* WHAT YOU SHOULD DO *
Provide an exact transcription of all the records.

### EXCERPTED DATA

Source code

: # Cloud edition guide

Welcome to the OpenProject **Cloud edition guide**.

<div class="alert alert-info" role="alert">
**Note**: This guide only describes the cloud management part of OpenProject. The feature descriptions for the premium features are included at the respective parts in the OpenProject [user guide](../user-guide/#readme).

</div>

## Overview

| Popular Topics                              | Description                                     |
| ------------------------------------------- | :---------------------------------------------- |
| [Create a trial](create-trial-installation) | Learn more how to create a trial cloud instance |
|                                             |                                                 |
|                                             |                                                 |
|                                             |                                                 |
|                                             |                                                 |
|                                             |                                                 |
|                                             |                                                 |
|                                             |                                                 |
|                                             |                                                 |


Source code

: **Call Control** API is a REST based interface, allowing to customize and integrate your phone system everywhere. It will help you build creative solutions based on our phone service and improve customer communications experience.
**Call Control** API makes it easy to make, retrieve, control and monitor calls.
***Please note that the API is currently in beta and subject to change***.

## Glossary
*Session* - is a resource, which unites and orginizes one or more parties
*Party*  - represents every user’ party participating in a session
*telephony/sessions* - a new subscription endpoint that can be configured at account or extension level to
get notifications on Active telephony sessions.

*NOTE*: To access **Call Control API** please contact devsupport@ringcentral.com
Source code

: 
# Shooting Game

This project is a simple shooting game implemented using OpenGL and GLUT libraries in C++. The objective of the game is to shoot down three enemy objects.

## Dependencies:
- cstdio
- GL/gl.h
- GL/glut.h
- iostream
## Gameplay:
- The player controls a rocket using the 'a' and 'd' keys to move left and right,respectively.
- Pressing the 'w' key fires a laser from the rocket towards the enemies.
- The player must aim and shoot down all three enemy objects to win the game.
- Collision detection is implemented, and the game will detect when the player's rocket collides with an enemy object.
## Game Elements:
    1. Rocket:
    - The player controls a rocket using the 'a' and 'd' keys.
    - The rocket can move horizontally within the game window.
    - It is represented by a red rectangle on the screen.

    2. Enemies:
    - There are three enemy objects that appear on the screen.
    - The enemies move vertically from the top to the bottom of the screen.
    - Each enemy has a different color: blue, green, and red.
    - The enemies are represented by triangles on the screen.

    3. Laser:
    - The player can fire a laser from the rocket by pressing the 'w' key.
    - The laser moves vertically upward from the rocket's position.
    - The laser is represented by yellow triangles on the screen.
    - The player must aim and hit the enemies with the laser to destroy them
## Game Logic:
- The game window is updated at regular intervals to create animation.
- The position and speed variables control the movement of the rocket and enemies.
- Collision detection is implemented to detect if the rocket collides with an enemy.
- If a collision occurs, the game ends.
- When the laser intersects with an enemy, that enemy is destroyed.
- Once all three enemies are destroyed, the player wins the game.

######

* TASK ANSWER *
Source code

: # Cloud edition guide

Welcome to the OpenProject **Cloud edition guide**.

<div class="alert alert-info" role="alert">
**Note**: This guide only describes the cloud management part of OpenProject. The feature descriptions for the premium features are included at the respective parts in the OpenProject [user guide](../user-guide/#readme).

</div>

## Overview

| Popular Topics                              | Description                                     |
| ------------------------------------------- | :---------------------------------------------- |
| [Create a trial](create-trial-installation) | Learn more how to create a trial cloud instance |
|                                             |                                                 |
|                                             |                                                 |
|                                             |                                                 |
|                                             |                                                 |
|                                             |                                                 |
|                                             |                                                 |
|                                             |                                                 |
|                                             |                                                 |


Source code

: **Call Control** API is a REST based interface, allowing to customize and integrate your phone system everywhere. It will help you build creative solutions based on our phone service and improve customer communications experience.
**Call Control** API makes it easy to make, retrieve, control and monitor calls.
***Please note that the API is currently in beta and subject to change***.

## Glossary
*Session* - is a resource, which unites and orginizes one or more parties
*Party*  - represents every user’ party participating in a session
*telephony/sessions* - a new subscription endpoint that can be configured at account or extension level to
get notifications on Active telephony sessions.

*NOTE*: To access **Call Control API** please contact devsupport@ringcentral.com
Source code

: 
# Shooting Game

This project is a simple shooting game implemented using OpenGL and GLUT libraries in C++. The objective of the game is to shoot down three enemy objects.

## Dependencies:
- cstdio
- GL/gl.h
- GL/glut.h
- iostream
## Gameplay:
- The player controls a rocket using the 'a' and 'd' keys to move left and right,respectively.
- Pressing the 'w' key fires a laser from the rocket towards the enemies.
- The player must aim and shoot down all three enemy objects to win the game.
- Collision detection is implemented, and the game will detect when the player's rocket collides with an enemy object.
## Game Elements:
    1. Rocket:
    - The player controls a rocket using the 'a' and 'd' keys.
    - The rocket can move horizontally within the game window.
    - It is represented by a red rectangle on the screen.

    2. Enemies:
    - There are three enemy objects that appear on the screen.
    - The enemies move vertically from the top to the bottom of the screen.
    - Each enemy has a different color: blue, green, and red.
    - The enemies are represented by triangles on the screen.

    3. Laser:
    - The player can fire a laser from the rocket by pressing the 'w' key.
    - The laser moves vertically upward from the rocket's position.
    - The laser is represented by yellow triangles on the screen.
    - The player must aim and hit the enemies with the laser to destroy them
## Game Logic:
- The game window is updated at regular intervals to create animation.
- The position and speed variables control the movement of the rocket and enemies.
- Collision detection is implemented to detect if the rocket collides with an enemy.
- If a collision occurs, the game ends.
- When the laser intersects with an enemy, that enemy is destroyed.
- Once all three enemies are destroyed, the player wins the game.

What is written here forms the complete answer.